The frozen 3T3-L1 adipose precursor cells (Shanghai Bio Leaf Biotech Co., Shanghai, China) were resuscitated, passaged, and plated. Take a 6-well plate as an example, Transfection is performed when the cell density reaches about 75%. About 6 h before transfection, we changed the medium to a serum-free medium without dual antibody. We added 2 μg of recombinant plasmid and 2 μL of transfection reagent to the anti-serum-free medium, vortex to mix, and let stand for 20 min. We added the mixed solution to a petri dish, put it in the incubator for 6 h, and then replaced it with normal culture medium. After 48 h, we added induction solution I (IBMX: 0.5 mmol/L, TOPSCIENCE, Shanghai, China; Dex: 1 μmol/L, Solarbio, Beijing, China; insulin: 10 μg/mL, TOPSCIENCE, Shanghai, China) for two days, then added induction solution II (insulin: 10 μg/mL) for 8 days. Every two days, we changed the induction liquid II once. After 8 days, the cells were collected for further processing.

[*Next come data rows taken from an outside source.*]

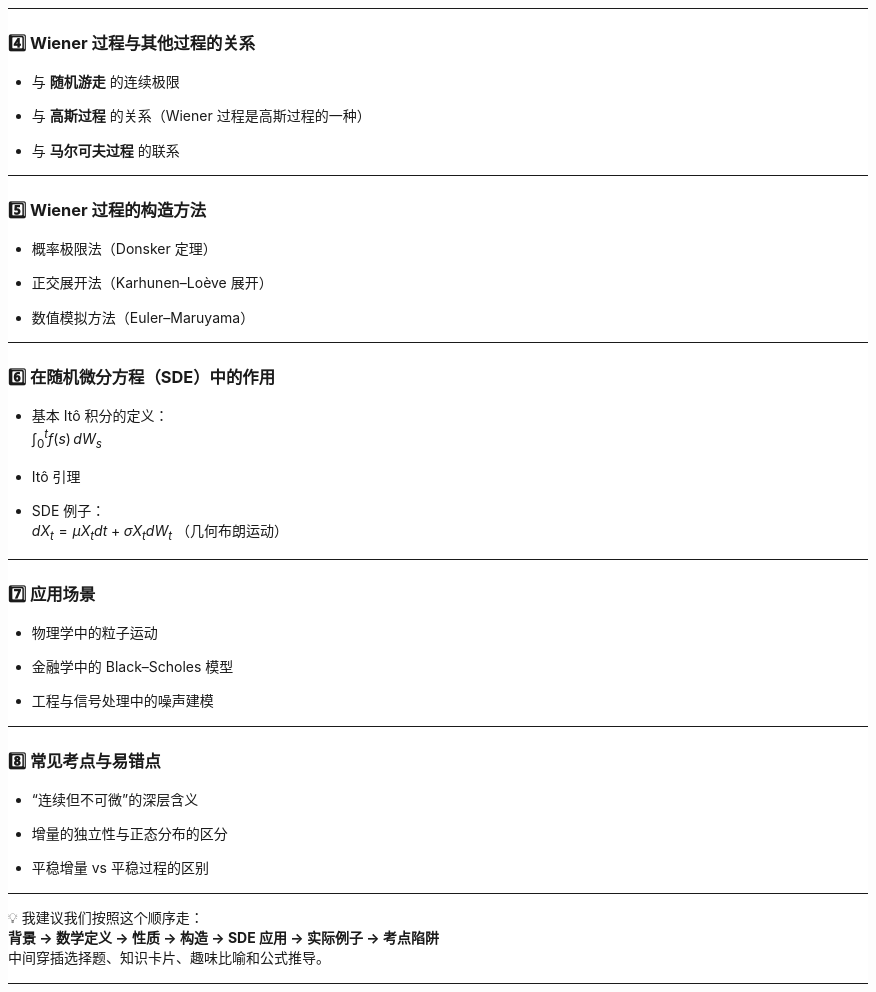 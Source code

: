 
---

### 4️⃣ Wiener 过程与其他过程的关系

-   与 **随机游走** 的连续极限
    
-   与 **高斯过程** 的关系（Wiener 过程是高斯过程的一种）
    
-   与 **马尔可夫过程** 的联系
    

---

### 5️⃣ Wiener 过程的构造方法

-   概率极限法（Donsker 定理）
    
-   正交展开法（Karhunen–Loève 展开）
    
-   数值模拟方法（Euler–Maruyama）
    

---

### 6️⃣ 在随机微分方程（SDE）中的作用

-   基本 Itô 积分的定义：  
    $\int_0^t f(s) \, dW_s$
    
-   Itô 引理
    
-   SDE 例子：  
    $dX_t = \mu X_t dt + \sigma X_t dW_t$ （几何布朗运动）
    

---

### 7️⃣ 应用场景

-   物理学中的粒子运动
    
-   金融学中的 Black–Scholes 模型
    
-   工程与信号处理中的噪声建模
    

---

### 8️⃣ 常见考点与易错点

-   “连续但不可微”的深层含义
    
-   增量的独立性与正态分布的区分
    
-   平稳增量 vs 平稳过程的区别
    

---

💡 我建议我们按照这个顺序走：  
**背景 → 数学定义 → 性质 → 构造 → SDE 应用 → 实际例子 → 考点陷阱**  
中间穿插选择题、知识卡片、趣味比喻和公式推导。

---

The cryopreserved 3T3-L1 adipocytes were recovered, passaged and planked. Taking the 6-well plate as an example, when the cell density reached about 90%, after contact inhibition for 2 days, inducible solution I (IBMX: 0.5 mmol/L, TOPSCIENCE, Shanghai, China; Dex: 1 μmol/L, Solarbio, Beijing, China; insulin: 10 μg/mL, TOPSCIENCE, Shanghai, China) was added to the culture for 2 days, then inducible solution II (insulin: 10ug/mL) was added to the culture for 8–10 days, and inducible solution II was changed every 2 days. After that, the medium was replaced with 10% serum double antibody-free medium, and the cells were transfected after 24 h of culture. We added 2 μg of recombinant plasmid and 2 μL of lipo2000 (Invitrogen, Waltham, MA, USA) to the Opti (Thermo Fisher, Shanghai, China), mixed them by vortexing, and let the solution stand for 20 min. We added the mixed solution to a Petri dish, put it in the incubator for 6 h and then replaced it with normal culture medium. After 24 or 48 h, cells were collected for further processing.